Italian conductor Claudio Abbado dies aged 80

Leading conductor Claudio Abbado, who was director at La Scala for 20 years, dies aged 80

PUBLISHED : Tuesday, 21 January, 2014, 1:33am
UPDATED : Tuesday, 21 January, 2014, 1:33am

Claudio Abbado, who decided to become a conductor after hearing a concert at La Scala at the age of eight and went on to lead the Milan opera company and top orchestras for more than half a century, has died aged 80.

Abbado, who was known as a musician's musician, shunned the publicity and pomp often associated with top conductors and supported young musicians.

He died in the northern city of Bologna in his native Italy after a long illness.

He was a truly charismatic conductor. His concerts were breathtaking

Lennox Mackenzie, a violinist and orchestra chairman of the London Symphony Orchestra (LSO), where Abbado was principal conductor from 1979-1988, said: "He was a truly charismatic conductor. His concerts were breathtaking occasions for the audience and players alike."

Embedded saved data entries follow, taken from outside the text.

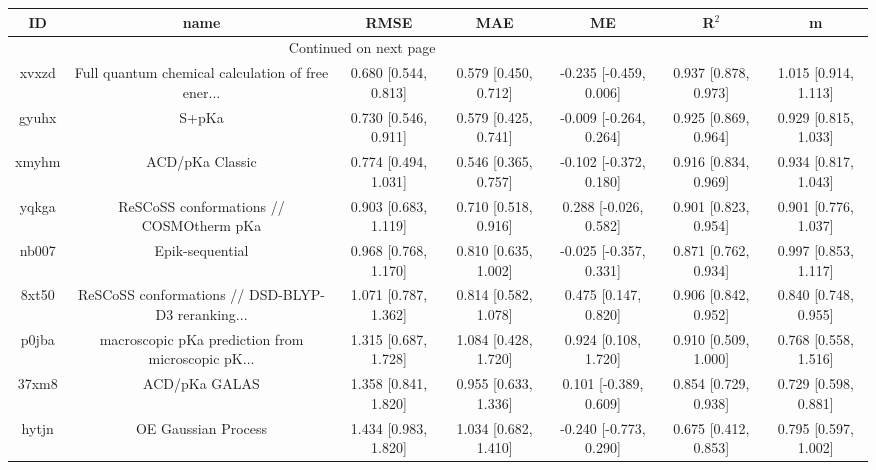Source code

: \documentclass{article}
\begin{document}
\begin{center}
\begin{longtable}{|ccccccc|}
\toprule
    ID &                                               name &                  RMSE &                   MAE &                       ME &                 R$^2$ &                      m \\
\midrule
\endhead
\midrule
\multicolumn{3}{r}{{Continued on next page}} \\
\midrule
\endfoot

\bottomrule
\endlastfoot
 xvxzd &  Full quantum chemical calculation of free ener... &  0.680 [0.544, 0.813] &  0.579 [0.450, 0.712] &   -0.235 [-0.459, 0.006] &  0.937 [0.878, 0.973] &   1.015 [0.914, 1.113] \\
 gyuhx &                                              S+pKa &  0.730 [0.546, 0.911] &  0.579 [0.425, 0.741] &   -0.009 [-0.264, 0.264] &  0.925 [0.869, 0.964] &   0.929 [0.815, 1.033] \\
 xmyhm &                                    ACD/pKa Classic &  0.774 [0.494, 1.031] &  0.546 [0.365, 0.757] &   -0.102 [-0.372, 0.180] &  0.916 [0.834, 0.969] &   0.934 [0.817, 1.043] \\
 yqkga &            ReSCoSS conformations // COSMOtherm pKa &  0.903 [0.683, 1.119] &  0.710 [0.518, 0.916] &    0.288 [-0.026, 0.582] &  0.901 [0.823, 0.954] &   0.901 [0.776, 1.037] \\
 nb007 &                                    Epik-sequential &  0.968 [0.768, 1.170] &  0.810 [0.635, 1.002] &   -0.025 [-0.357, 0.331] &  0.871 [0.762, 0.934] &   0.997 [0.853, 1.117] \\
 8xt50 &  ReSCoSS conformations // DSD-BLYP-D3 reranking... &  1.071 [0.787, 1.362] &  0.814 [0.582, 1.078] &     0.475 [0.147, 0.820] &  0.906 [0.842, 0.952] &   0.840 [0.748, 0.955] \\
 p0jba &  macroscopic pKa prediction from microscopic pK... &  1.315 [0.687, 1.728] &  1.084 [0.428, 1.720] &     0.924 [0.108, 1.720] &  0.910 [0.509, 1.000] &   0.768 [0.558, 1.516] \\
 37xm8 &                                      ACD/pKa GALAS &  1.358 [0.841, 1.820] &  0.955 [0.633, 1.336] &    0.101 [-0.389, 0.609] &  0.854 [0.729, 0.938] &   0.729 [0.598, 0.881] \\
 hytjn &                                OE Gaussian Process &  1.434 [0.983, 1.820] &  1.034 [0.682, 1.410] &   -0.240 [-0.773, 0.290] &  0.675 [0.412, 0.853] &   0.795 [0.597, 1.002] \\

\end{longtable}
\end{center}
\end{document}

In addition to serving as music director of La Scala for two decades, Abbado led the Vienna State Opera, the Berlin Philharmonic and made guest appearances throughout the world.

Italian Prime Minister Enrico Letta said: "The world of music and culture has lost an absolute champion."

Abbado's surprise appointment as chief conductor of the Berlin Philharmonic in 1989 led critics to call him "the world's most powerful conductor".

He also had a 46-year span recording some of the world's most cherished performances for the Deutsche Grammophon label.

Born in Milan on June 26, 1933, to a violinist father and a pianist mother, Abbado announced his intention of becoming a conductor when he was aged eight after the La Scala concert. "I remember when I was back home I decided to become a conductor," he said in 1980.

He earned pocket money as a church organist before joining the Vienna Academy of Music in 1956. In Vienna, Abbado learned an economical style of conducting and Hans Swarovsky taught him to conduct with one hand tied behind his back. Abbado's rhythmic energy, drive and love of big, colourful sound placed him squarely in the tradition of late fellow-Italian conductor Arturo Toscanini, one of the most famous wartime exiles from dictator Benito Mussolini's Italy.

During his time at La Scala, Abbado rejigged the usually staid repertory and encouraged young people and less wealthy music lovers to join the well-heeled crowd in the auditorium.

Conservative audience members left their seats in protest at Abbado's addition of avant-garde composers such as the Italians Luigi Dallapiccola and Luigi Nono to the repertory.

In a 2010 interview with The Gramophone magazine, Abbado explained his championing of contemporary musicians, saying: "If you think back to the time of Beethoven, he was a contemporary composer. And many people didn't understand him.

"So any time you have a great composer, you should try to understand, to listen."

Abbado also became founding music director of the European Union Youth Orchestra.

Abbado was diagnosed with cancer in 2000, but recovered and three years later went on to form the Lucerne orchestra, selecting most of the members himself.

La Scala was forced to cancel concerts when Abbado was hit by another illness in May 2010.

Abbado also worked in the US, often serving as guest conductor of the New York Philharmonic and the Cleveland and Philadelphia orchestras.